Based on the study conclusions the following recommendations can be suggested:
7. Achieving universal health coverage of equitable effective health services and providing financial protection from catastrophic burden of out-of-pocket payment by applying these recommendations:
• The mandatory health insurance should be expanded to involve all citizens with integration of family health facilities to achieve family health service for all.
• Quality of healthcare provided in health insurance should be improved.
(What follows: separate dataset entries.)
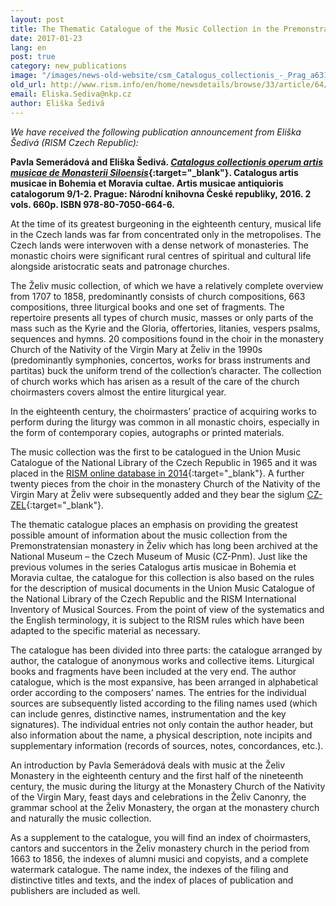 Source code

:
 ```yaml
---
layout: post
title: The Thematic Catalogue of the Music Collection in the Premonstratensian Monastery in Želiv
date: 2017-01-23
lang: en
post: true
category: new_publications
image: "/images/news-old-website/csm_Catalogus_collectionis_-_Prag_a6317d9051.jpg"
old_url: http://www.rism.info/en/home/newsdetails/browse/33/article/64/the-thematic-catalogue-of-the-music-collection-in-the-premonstratensian-monastery-in-zeliv.html
email: Eliska.Sediva@nkp.cz
author: Eliška Šedivá
---
```


_We have received the following publication announcement from Eliška Šedivá (RISM Czech Republic):_

**Pavla Semerádová and Eliška Šedivá. [_Catalogus collectionis operum artis musicae de Monasterii Siloensis_](http://www.cupress.cuni.cz/ink2_ext/index.jsp?include=podrobnosti&id=277126){:target="_blank"}. Catalogus artis musicae in Bohemia et Moravia cultae. Artis musicae antiquioris catalogorum 9/1-2. Prague: Národní knihovna České republiky, 2016. 2 vols. 660p. ISBN 978-80-7050-664-6.**

At the time of its greatest burgeoning in the eighteenth century, musical life in the Czech lands was far from concentrated only in the metropolises. The Czech lands were interwoven with a dense network of monasteries. The monastic choirs were significant rural centres of spiritual and cultural life alongside aristocratic seats and patronage churches.

The Želiv music collection, of which we have a relatively complete overview from 1707 to 1858, predominantly consists of church compositions, 663 compositions, three liturgical books and one set of fragments. The repertoire presents all types of church music, masses or only parts of the mass such as the Kyrie and the Gloria, offertories, litanies, vespers psalms, sequences and hymns. 20 compositions found in the choir in the monastery Church of the Nativity of the Virgin Mary at Želiv in the 1990s (predominantly symphonies, concertos, works for brass instruments and partitas) buck the uniform trend of the collection’s character. The collection of church works which has arisen as a result of the care of the church choirmasters covers almost the entire liturgical year.

In the eighteenth century, the choirmasters’ practice of acquiring works to perform during the liturgy was common in all monastic choirs, especially in the form of contemporary copies, autographs or printed materials.

The music collection was the first to be catalogued in the Union Music Catalogue of the National Library of the Czech Republic in 1965 and it was placed in the [RISM online database in 2014](https://opac.rism.info/search?View=rism&siglum=CZ-Pnm&q=Zeliv){:target="_blank"}. A further twenty pieces from the choir in the monastery Church of the Nativity of the Virgin Mary at Želiv were subsequently added and they bear the siglum [CZ-ZEL](https://opac.rism.info/search?View=rism&siglum=CZ-ZEL&q=Zeliv){:target="_blank"}.

The thematic catalogue places an emphasis on providing the greatest possible amount of information about the music collection from the Premonstratensian monastery in Želiv which has long been archived at the National Museum – the Czech Museum of Music (CZ-Pnm). Just like the previous volumes in the series Catalogus artis musicae in Bohemia et Moravia cultae, the catalogue for this collection is also based on the rules for the description of musical documents in the Union Music Catalogue of the National Library of the Czech Republic and the RISM International Inventory of Musical Sources. From the point of view of the systematics and the English terminology, it is subject to the RISM rules which have been adapted to the specific material as necessary.

The catalogue has been divided into three parts: the catalogue arranged by author, the catalogue of anonymous works and collective items. Liturgical books and fragments have been included at the very end. The author catalogue, which is the most expansive, has been arranged in alphabetical order according to the composers’ names. The entries for the individual sources are subsequently listed according to the filing names used (which can include genres, distinctive names, instrumentation and the key signatures). The individual entries not only contain the author header, but also information about the name, a physical description, note incipits and supplementary information (records of sources, notes, concordances, etc.).

An introduction by Pavla Semerádová deals with music at the Želiv Monastery in the eighteenth century and the first half of the nineteenth century, the music during the liturgy at the Monastery Church of the Nativity of the Virgin Mary, feast days and celebrations in the Želiv Canonry, the grammar school at the Želiv Monastery, the organ at the monastery church and naturally the music collection.

As a supplement to the catalogue, you will find an index of choirmasters, cantors and succentors in the Želiv monastery church in the period from 1663 to 1856, the indexes of alumni musici and copyists, and a complete watermark catalogue. The name index, the indexes of the filing and distinctive titles and texts, and the index of places of publication and publishers are included as well.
• Medications provided through Ministry of Health and Population facilities and Health Insurance Organization facilities should be effective and of high quality.
• The poor sector and low income households of community should be identified, and protected financially by inclusion in health insurance and development of exemption schemes for the poor.
• Workers in the informal sector especially males should be health insured and provided with medical consultation services at their workplace.
8. The quality of healthcare delivery in governmental facilities should be improved with special emphasis on services to disadvantaged groups; females in reproductive age, divorced and widow females, chronic disease patients and those with severe morbidities and poor health status.
9. User charges in public facilities should be abolished or maintained at very low level.
10. Governmental health spending should be increased.
11. Measures of access to healthcare should be regularly monitored in governmental and family health facilities and included in the required satisfaction surveys.